La personale attrazione verso l’inconscio e i simboli onirici si accentuò dopo l’incontro fatale con il sensitivo piemontese Gustavo Adolfo Rol, conosciuto da Fellini tramite Dino Buzzati (era uno dei “fenomeni” narrati nella celebre inchiesta dello scrittore sugli x files italiani). Era una specie di illusionista, le cui doti paranormali esercitate su menti e corpi avevano del miracoloso, tanto da essere consultato sottobanco da medici e scienziati.

Frequentazione fondamentale per Fellini, che apprezzava poco l’analiticità razionale di Freud sentendosi più vicino ai dubbi di Jungh, fu pero' quella con il blasonato psicanalista Ernest Bernhard (personaggio carismatico: di famiglia ebrea fu deportato a Ferramonti di Tarsia, il padre fu giustiziato nel lager di Auschwitz, la madre si suicidò credendo che anche il figlio fosse morto).

Fu Bernhard, da cui era in analisi, a suggerirgli di tenere a bada i tumulti del suo debordante mondo interiore disegnando. Da quegli schizzi terapeutici sarebbero nate le idee di molti film, oltre che il “Libro dei sogni”, che nel documentario Vincenzo Mollica ribattezza il “Codice da Vinci” della poetica felliniana. «Osservava e disegnava tutto. Se qualcuno arrivava in ritardo non gli dava fastidio perché intanto occupava il tempo a scrutare un dettaglio, una piccolezza, e poi lo disegnava, così come disegnava i suoi sogni. Lui però era assolutamente puntuale e meticoloso, tanto che sul set lo avevano soprannominato “genio e regolatezza”. Era una forma di ordine necessaria, gli serviva per non essere sopraffatto dalla sua visionarietà». Le zone oscure della psiche, ma anche la fede cattolica e le superstizioni della cartomanzia. L’importante era non smettere di cercare, rincorrere l’utopia della comprensione dell’umanità. Però senza esserne mai sazio, perché, raggiunto il senso delle cose, probabilmente avrebbe perso la voglia e il divertimento di attraversare la vita. Per questo Fellini non aveva paura della morte, lo atterrivano piuttosto il decadimento della malattia e l’invalidità. A Zavoli, in ospedale, disse di essere curioso dell’aldilà, di sapere finalmente «come va a finire».

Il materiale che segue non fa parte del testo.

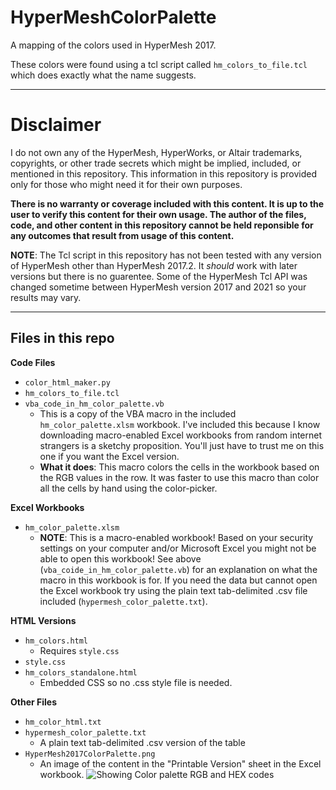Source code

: 
# HyperMeshColorPalette
A mapping of the colors used in HyperMesh 2017.

These colors were found using a tcl script called ``hm_colors_to_file.tcl`` which does exactly what the name suggests. 

---

# Disclaimer
I do not own any of the HyperMesh, HyperWorks, or Altair trademarks, copyrights, or other trade secrets which might be implied, included, or mentioned in this repository. This information in this repository is provided only for those who might need it for their own purposes. 

**There is no warranty or coverage included with this content. It is up to the user to verify this content for their own usage. The author of the files, code, and other content in this repository cannot be held reponsible for any outcomes that result from usage of this content.**

**NOTE**: The Tcl script in this repository has not been tested with any version of HyperMesh other than HyperMesh 2017.2. It _should_ work with later versions but there is no guarentee. Some of the HyperMesh Tcl API was changed sometime between HyperMesh version 2017 and 2021 so your results may vary.

---

## Files in this repo
**Code Files**
* ``color_html_maker.py``
* ``hm_colors_to_file.tcl``
* ``vba_code_in_hm_color_palette.vb``
  * This is a copy of the VBA macro in the included ``hm_color_palette.xlsm`` workbook. I've included this because I know downloading macro-enabled Excel workbooks from random internet strangers is a sketchy proposition. You'll just have to trust me on this one if you want the Excel version. 
  * **What it does**: This macro colors the cells in the workbook based on the RGB values in the row. It was faster to use this macro than color all the cells by hand using the color-picker. 

**Excel Workbooks**
* ``hm_color_palette.xlsm``
  * **NOTE**: This is a macro-enabled workbook! Based on your security settings on your computer and/or Microsoft Excel you might not be able to open this workbook! See above (``vba_coide_in_hm_color_palette.vb``) for an explanation on what the macro in this workbook is for. If you need the data but cannot open the Excel workbook try using the plain text tab-delimited .csv file included (``hypermesh_color_palette.txt``).

**HTML Versions**
* ``hm_colors.html``
  * Requires ``style.css``
* ``style.css``
* ``hm_colors_standalone.html``
  * Embedded CSS so no .css style file is needed.

**Other Files**
* ``hm_color_html.txt``
* ``hypermesh_color_palette.txt``
  * A plain text tab-delimited .csv version of the table
* ``HyperMesh2017ColorPalette.png``
  * An image of the content in the "Printable Version" sheet in the Excel workbook.
![Showing Color palette RGB and HEX codes](./HyperMesh2017ColorPalette.png)
  
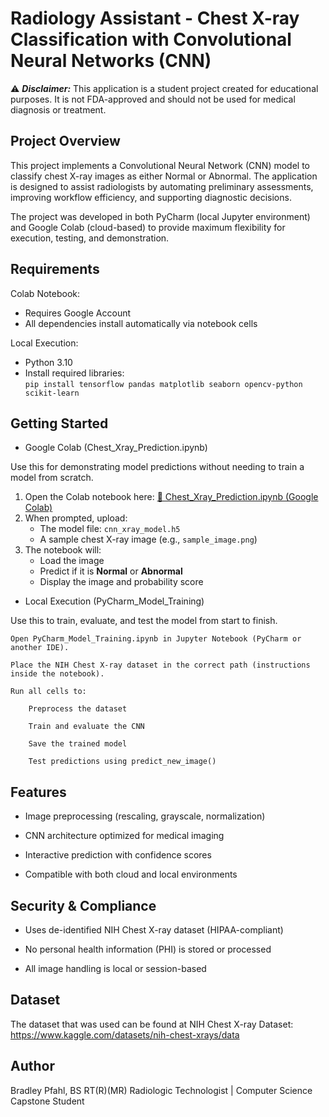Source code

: # Radiology Assistant - Chest X-ray Classification with Convolutional Neural Networks (CNN)

⚠️ ***Disclaimer:*** This application is a student project created for educational purposes. It is not FDA-approved and should not be used for medical diagnosis or treatment.

## Project Overview
This project implements a Convolutional Neural Network (CNN) model to classify chest X-ray images as either Normal or Abnormal. The application is designed to assist radiologists by automating preliminary assessments, improving workflow efficiency, and supporting diagnostic decisions.

The project was developed in both PyCharm (local Jupyter environment) and Google Colab (cloud-based) to provide maximum flexibility for execution, testing, and demonstration.

## Requirements

Colab Notebook:  
- Requires Google Account
- All dependencies install automatically via notebook cells

Local Execution:  
- Python 3.10  
- Install required libraries:  
`pip install tensorflow pandas matplotlib seaborn opencv-python scikit-learn`

## Getting Started  
- Google Colab (Chest_Xray_Prediction.ipynb)


Use this for demonstrating model predictions without needing to train a model from scratch.

1. Open the Colab notebook here: [🔗 Chest_Xray_Prediction.ipynb (Google Colab)](https://colab.research.google.com/drive/1Y8xJwmfZpLytTJrVoGGl_VgwKCnZXF7z?usp=sharing)
2. When prompted, upload:
   - The model file: `cnn_xray_model.h5`
   - A sample chest X-ray image (e.g., `sample_image.png`)
3. The notebook will:
   - Load the image
   - Predict if it is **Normal** or **Abnormal**
   - Display the image and probability score

- Local Execution (PyCharm_Model_Training)

Use this to train, evaluate, and test the model from start to finish.

    Open PyCharm_Model_Training.ipynb in Jupyter Notebook (PyCharm or another IDE).

    Place the NIH Chest X-ray dataset in the correct path (instructions inside the notebook).

    Run all cells to:

        Preprocess the dataset

        Train and evaluate the CNN

        Save the trained model

        Test predictions using predict_new_image()

## Features

- Image preprocessing (rescaling, grayscale, normalization)

- CNN architecture optimized for medical imaging

- Interactive prediction with confidence scores

- Compatible with both cloud and local environments

## Security & Compliance

- Uses de-identified NIH Chest X-ray dataset (HIPAA-compliant)

- No personal health information (PHI) is stored or processed

- All image handling is local or session-based

## Dataset
The dataset that was used can be found at NIH Chest X-ray Dataset: https://www.kaggle.com/datasets/nih-chest-xrays/data

## Author

Bradley Pfahl, BS RT(R)(MR)
Radiologic Technologist | Computer Science Capstone Student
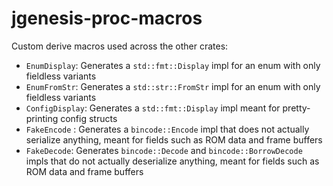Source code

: # jgenesis-proc-macros

Custom derive macros used across the other crates:
* `EnumDisplay`: Generates a `std::fmt::Display` impl for an enum with only fieldless variants
* `EnumFromStr`: Generates a `std::str::FromStr` impl for an enum with only fieldless variants
* `ConfigDisplay`: Generates a `std::fmt::Display` impl meant for pretty-printing config structs
* `FakeEncode` : Generates a `bincode::Encode` impl that does not actually serialize anything, meant for fields such as ROM data and frame buffers
* `FakeDecode`: Generates `bincode::Decode` and `bincode::BorrowDecode` impls that do not actually deserialize anything, meant for fields such as ROM data and frame buffers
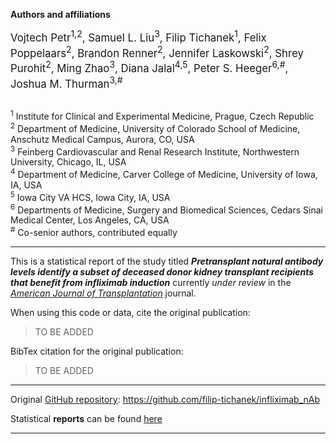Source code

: **Authors and affiliations**

<div style="font-size: larger;">
Vojtech Petr<sup>1,2</sup>, Samuel L. Liu<sup>3</sup>, Filip Tichanek<sup>1</sup>, Felix Poppelaars<sup>2</sup>, Brandon Renner<sup>2</sup>, Jennifer Laskowski<sup>2</sup>, Shrey Purohit<sup>2</sup>, Ming Zhao<sup>3</sup>, Diana Jalal<sup>4,5</sup>, Peter S. Heeger<sup>6,#</sup>, Joshua M. Thurman<sup>3,#</sup>
</div>

<br>

<sup>1</sup> Institute for Clinical and Experimental Medicine, Prague, Czech Republic     
<sup>2</sup> Department of Medicine, University of Colorado School of Medicine, Anschutz Medical Campus, Aurora, CO, USA     
<sup>3</sup> Feinberg Cardiovascular and Renal Research Institute, Northwestern University, Chicago, IL, USA      
<sup>4</sup> Department of Medicine, Carver College of Medicine, University of Iowa, IA, USA     
<sup>5</sup> Iowa City VA HCS, Iowa City, IA, USA      
<sup>6</sup> Departments of Medicine, Surgery and Biomedical Sciences, Cedars Sinai Medical Center, Los Angeles, CA, USA      
<sup>#</sup> Co-senior authors, contributed equally

---------------------------------------------------------------------------------------------------

This is a statistical report of the study titled ***Pretransplant natural antibody levels identify a subset of deceased donor kidney transplant recipients that benefit from infliximab induction*** currently *under review* in the [*American Journal of Transplantation*](https://www.amjtransplant.org/) journal.

When using this code or data, cite the original publication:

> TO BE ADDED

BibTex citation for the original publication:

> TO BE ADDED

---------------------------------------------------------------------------------------------------

Original [GitHub repository](https://github.com/filip-tichanek/infliximab_nAb): https://github.com/filip-tichanek/infliximab_nAb

Statistical **reports** can be found [here](https://filip-tichanek.github.io/infliximab_nAb/)

----------------------------------------------------------------------------------------------------


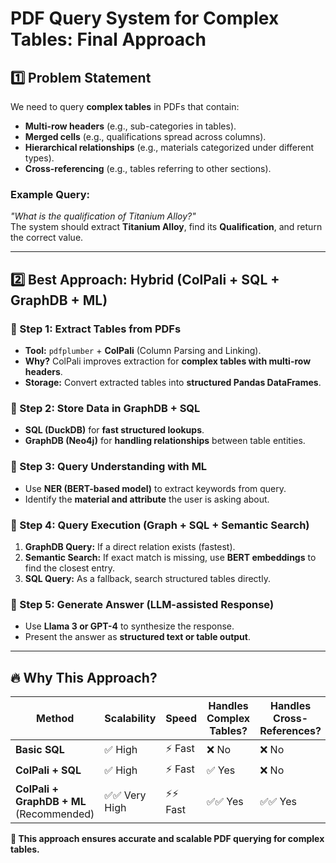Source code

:# PDF Query System for Complex Tables: Final Approach

## 1️⃣ Problem Statement
We need to query **complex tables** in PDFs that contain:
- **Multi-row headers** (e.g., sub-categories in tables).
- **Merged cells** (e.g., qualifications spread across columns).
- **Hierarchical relationships** (e.g., materials categorized under different types).
- **Cross-referencing** (e.g., tables referring to other sections).

### Example Query:
_"What is the qualification of Titanium Alloy?"_  
The system should extract **Titanium Alloy**, find its **Qualification**, and return the correct value.

---
## 2️⃣ Best Approach: Hybrid (ColPali + SQL + GraphDB + ML)
### **🔹 Step 1: Extract Tables from PDFs**
- **Tool:** `pdfplumber` + **ColPali** (Column Parsing and Linking).  
- **Why?** ColPali improves extraction for **complex tables with multi-row headers**.  
- **Storage:** Convert extracted tables into **structured Pandas DataFrames**.

### **🔹 Step 2: Store Data in GraphDB + SQL**
- **SQL (DuckDB)** for **fast structured lookups**.
- **GraphDB (Neo4j)** for **handling relationships** between table entities.

### **🔹 Step 3: Query Understanding with ML**
- Use **NER (BERT-based model)** to extract keywords from query.
- Identify the **material and attribute** the user is asking about.

### **🔹 Step 4: Query Execution (Graph + SQL + Semantic Search)**
1. **GraphDB Query:** If a direct relation exists (fastest).  
2. **Semantic Search:** If exact match is missing, use **BERT embeddings** to find the closest entry.  
3. **SQL Query:** As a fallback, search structured tables directly.

### **🔹 Step 5: Generate Answer (LLM-assisted Response)**
- Use **Llama 3 or GPT-4** to synthesize the response.
- Present the answer as **structured text or table output**.

---
## **🔥 Why This Approach?**
| **Method** | **Scalability** | **Speed** | **Handles Complex Tables?** | **Handles Cross-References?** |
|------------|---------------|----------|------------------------|---------------------|
| **Basic SQL** | ✅ High | ⚡ Fast | ❌ No | ❌ No |
| **ColPali + SQL** | ✅ High | ⚡ Fast | ✅ Yes | ❌ No |
| **ColPali + GraphDB + ML** (Recommended) | ✅✅ Very High | ⚡⚡ Fast | ✅✅ Yes | ✅✅ Yes |

**🚀 This approach ensures accurate and scalable PDF querying for complex tables.**
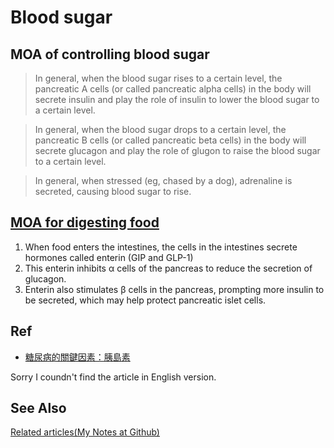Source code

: # Blood sugar
## MOA of controlling blood sugar 
> In general, when the blood sugar rises to a certain level, the pancreatic A cells (or called pancreatic alpha cells) in the body will secrete insulin and play the role of insulin to lower the blood sugar to a certain level.

> In general, when the blood sugar drops to a certain level, the pancreatic B cells (or called pancreatic beta cells) in the body will secrete glucagon and play the role of glugon to raise the blood sugar to a certain level.

> In general, when stressed (eg, chased by a dog), adrenaline is secreted, causing blood sugar to rise.

## [MOA for digesting food](https://www.commonhealth.com.tw/diabetes/article/66)
1. When food enters the intestines, the cells in the intestines secrete hormones called enterin (GIP and GLP-1)
2. This enterin inhibits α cells of the pancreas to reduce the secretion of glucagon.
3. Enterin also stimulates β cells in the pancreas, prompting more insulin to be secreted, which may help protect pancreatic islet cells.

## Ref
+ [糖尿病的關鍵因素：胰島素](https://www.commonhealth.com.tw/diabetes/article/66)

Sorry I coundn't find the article in English version.

## See Also
[Related articles(My Notes at Github)](https://github.com/40843245/medical/tree/main/disease/diabetes)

Se Fellini fosse ancora con noi, come affronterebbe la pandemia? Sarebbe negazionista? «Lo escludo. La affronterebbe con equilibrio. Fellini era un uomo molto acuto , con una mente prensile, e molto assennato. Si sarebbe adeguato ai consigli di chi ne sapeva più di lui. Era anticonformista come artista, non come cittadino. Credeva nelle istituzioni. Basta guardare "Prova d'orchestra", girato in pieno terrorismo rosso e nero. Rivendicava sempre il suo essere della costellazione del Capricorno, guardiano delle strutture della civiltà».